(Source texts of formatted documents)
- - - - - - -

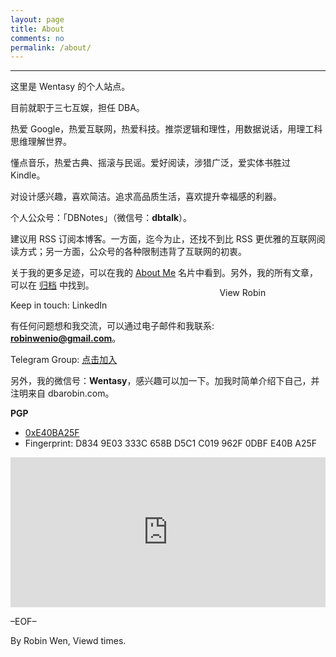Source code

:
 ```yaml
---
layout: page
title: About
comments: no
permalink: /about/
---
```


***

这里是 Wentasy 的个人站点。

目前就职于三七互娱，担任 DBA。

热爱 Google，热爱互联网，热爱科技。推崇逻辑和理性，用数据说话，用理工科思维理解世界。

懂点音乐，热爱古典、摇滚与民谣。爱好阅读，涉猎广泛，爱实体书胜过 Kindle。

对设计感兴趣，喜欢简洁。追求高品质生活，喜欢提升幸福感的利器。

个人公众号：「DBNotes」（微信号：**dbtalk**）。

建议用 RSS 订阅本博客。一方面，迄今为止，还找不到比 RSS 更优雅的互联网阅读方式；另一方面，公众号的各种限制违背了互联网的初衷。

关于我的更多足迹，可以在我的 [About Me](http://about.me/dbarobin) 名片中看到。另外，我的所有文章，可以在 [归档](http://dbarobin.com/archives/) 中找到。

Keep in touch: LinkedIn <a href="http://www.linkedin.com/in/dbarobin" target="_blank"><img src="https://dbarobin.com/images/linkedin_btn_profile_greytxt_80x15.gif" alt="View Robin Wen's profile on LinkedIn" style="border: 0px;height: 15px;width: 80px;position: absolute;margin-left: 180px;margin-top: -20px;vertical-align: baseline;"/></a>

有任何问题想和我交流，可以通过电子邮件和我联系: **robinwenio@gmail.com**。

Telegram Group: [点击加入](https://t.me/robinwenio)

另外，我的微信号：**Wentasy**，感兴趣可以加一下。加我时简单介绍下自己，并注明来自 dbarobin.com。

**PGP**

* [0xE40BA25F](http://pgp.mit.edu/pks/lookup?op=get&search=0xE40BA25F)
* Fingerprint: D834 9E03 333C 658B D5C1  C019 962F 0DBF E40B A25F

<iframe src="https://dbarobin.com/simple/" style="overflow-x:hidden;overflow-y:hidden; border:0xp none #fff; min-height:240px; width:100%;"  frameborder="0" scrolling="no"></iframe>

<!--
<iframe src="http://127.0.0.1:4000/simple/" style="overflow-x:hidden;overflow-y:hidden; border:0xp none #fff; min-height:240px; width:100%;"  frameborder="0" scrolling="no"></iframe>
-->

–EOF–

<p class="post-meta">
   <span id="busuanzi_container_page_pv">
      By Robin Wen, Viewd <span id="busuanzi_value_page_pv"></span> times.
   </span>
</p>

- - - - - - -

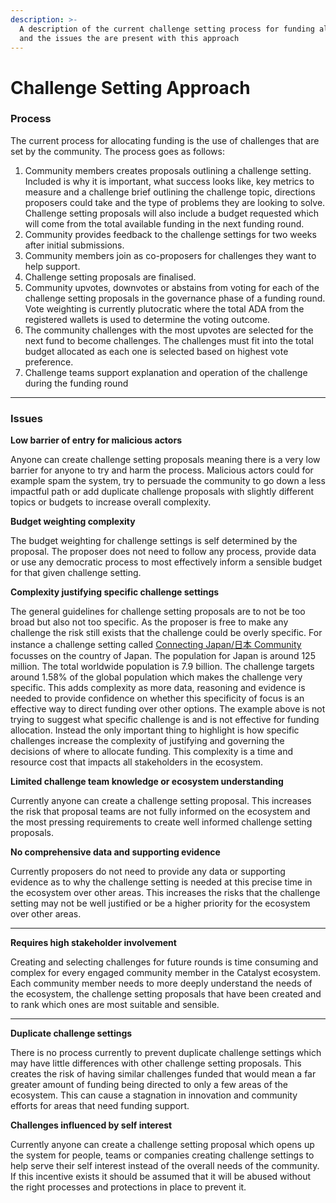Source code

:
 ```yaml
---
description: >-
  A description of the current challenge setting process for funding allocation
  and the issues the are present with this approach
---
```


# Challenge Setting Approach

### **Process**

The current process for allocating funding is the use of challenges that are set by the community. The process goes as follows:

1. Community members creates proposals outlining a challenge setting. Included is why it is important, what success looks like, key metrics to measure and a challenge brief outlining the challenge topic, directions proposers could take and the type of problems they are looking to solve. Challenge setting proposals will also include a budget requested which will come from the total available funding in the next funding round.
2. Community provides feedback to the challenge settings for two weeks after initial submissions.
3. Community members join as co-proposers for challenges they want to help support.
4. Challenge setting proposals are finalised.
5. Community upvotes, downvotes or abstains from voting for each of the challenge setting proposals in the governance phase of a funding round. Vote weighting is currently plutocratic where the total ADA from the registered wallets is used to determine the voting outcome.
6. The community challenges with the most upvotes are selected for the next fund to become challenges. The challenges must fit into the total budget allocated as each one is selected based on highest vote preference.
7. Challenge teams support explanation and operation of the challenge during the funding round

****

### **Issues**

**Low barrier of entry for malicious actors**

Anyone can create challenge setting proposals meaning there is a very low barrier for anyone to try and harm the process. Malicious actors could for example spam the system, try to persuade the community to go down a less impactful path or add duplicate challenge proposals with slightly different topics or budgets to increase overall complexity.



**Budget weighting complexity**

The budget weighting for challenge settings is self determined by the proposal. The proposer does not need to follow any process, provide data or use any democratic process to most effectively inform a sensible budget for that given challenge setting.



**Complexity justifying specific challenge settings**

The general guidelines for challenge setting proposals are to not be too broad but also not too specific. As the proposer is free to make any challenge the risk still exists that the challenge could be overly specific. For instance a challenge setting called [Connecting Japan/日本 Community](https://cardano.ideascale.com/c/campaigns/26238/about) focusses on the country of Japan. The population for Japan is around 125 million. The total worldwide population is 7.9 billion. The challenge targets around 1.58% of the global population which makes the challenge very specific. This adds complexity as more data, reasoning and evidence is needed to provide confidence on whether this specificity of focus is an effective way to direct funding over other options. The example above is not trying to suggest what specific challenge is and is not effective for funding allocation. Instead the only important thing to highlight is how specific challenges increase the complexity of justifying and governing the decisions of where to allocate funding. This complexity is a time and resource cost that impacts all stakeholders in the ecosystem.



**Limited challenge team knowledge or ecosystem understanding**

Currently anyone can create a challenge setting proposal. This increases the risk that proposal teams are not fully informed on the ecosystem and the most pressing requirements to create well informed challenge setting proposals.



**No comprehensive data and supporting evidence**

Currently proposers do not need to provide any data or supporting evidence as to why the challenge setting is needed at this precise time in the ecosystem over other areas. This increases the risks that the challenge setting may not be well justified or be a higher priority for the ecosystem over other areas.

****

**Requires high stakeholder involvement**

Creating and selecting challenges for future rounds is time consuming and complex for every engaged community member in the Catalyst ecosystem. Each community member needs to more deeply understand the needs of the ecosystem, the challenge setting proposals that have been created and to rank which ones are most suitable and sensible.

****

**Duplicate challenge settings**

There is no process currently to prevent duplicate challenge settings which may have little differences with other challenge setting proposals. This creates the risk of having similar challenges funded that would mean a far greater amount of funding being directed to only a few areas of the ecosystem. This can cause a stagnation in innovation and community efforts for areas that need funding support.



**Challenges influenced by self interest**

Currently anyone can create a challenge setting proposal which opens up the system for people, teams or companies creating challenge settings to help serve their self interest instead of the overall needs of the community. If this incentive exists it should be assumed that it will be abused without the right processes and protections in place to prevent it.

- - - - - - -

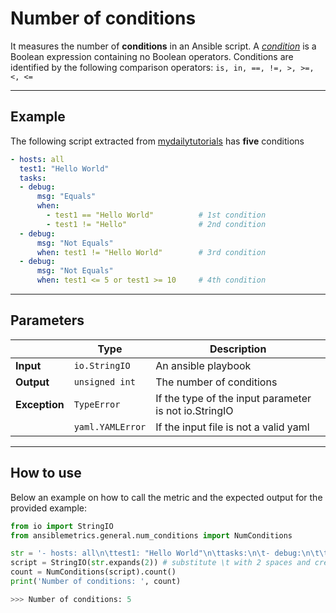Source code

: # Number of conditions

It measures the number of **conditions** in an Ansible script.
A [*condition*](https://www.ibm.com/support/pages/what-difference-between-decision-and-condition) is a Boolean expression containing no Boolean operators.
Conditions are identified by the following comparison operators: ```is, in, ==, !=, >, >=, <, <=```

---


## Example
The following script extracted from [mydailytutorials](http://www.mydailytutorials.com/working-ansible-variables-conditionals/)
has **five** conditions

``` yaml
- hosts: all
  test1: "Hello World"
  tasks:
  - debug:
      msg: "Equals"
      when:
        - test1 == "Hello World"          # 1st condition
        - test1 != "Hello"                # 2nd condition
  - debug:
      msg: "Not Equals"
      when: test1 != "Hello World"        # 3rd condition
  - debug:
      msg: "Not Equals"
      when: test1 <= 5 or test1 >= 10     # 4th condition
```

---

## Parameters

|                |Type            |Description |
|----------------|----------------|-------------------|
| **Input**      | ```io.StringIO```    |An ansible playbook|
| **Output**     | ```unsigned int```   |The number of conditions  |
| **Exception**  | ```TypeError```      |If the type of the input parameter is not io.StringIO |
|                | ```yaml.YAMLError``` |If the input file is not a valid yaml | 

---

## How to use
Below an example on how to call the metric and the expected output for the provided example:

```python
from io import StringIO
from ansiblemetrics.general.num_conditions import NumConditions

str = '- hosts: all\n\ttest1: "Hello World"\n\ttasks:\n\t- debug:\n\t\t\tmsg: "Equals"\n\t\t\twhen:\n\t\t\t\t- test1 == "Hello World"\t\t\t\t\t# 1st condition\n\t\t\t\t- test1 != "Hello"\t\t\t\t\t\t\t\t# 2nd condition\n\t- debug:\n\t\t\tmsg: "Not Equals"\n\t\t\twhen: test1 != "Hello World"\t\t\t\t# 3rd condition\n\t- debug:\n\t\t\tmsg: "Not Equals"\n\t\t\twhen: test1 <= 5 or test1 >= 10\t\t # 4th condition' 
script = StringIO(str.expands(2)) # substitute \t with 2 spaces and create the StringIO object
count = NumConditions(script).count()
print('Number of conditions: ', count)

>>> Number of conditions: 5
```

- - - - - - -

§ What you will do
Where does the string "interest" appear in the records above? Show every line that holds it.

§ Finished exercise
**Challenges influenced by self interest**
Currently anyone can create a challenge setting proposal which opens up the system for people, teams or companies creating challenge settings to help serve their self interest instead of the overall needs of the community. If this incentive exists it should be assumed that it will be abused without the right processes and protections in place to prevent it.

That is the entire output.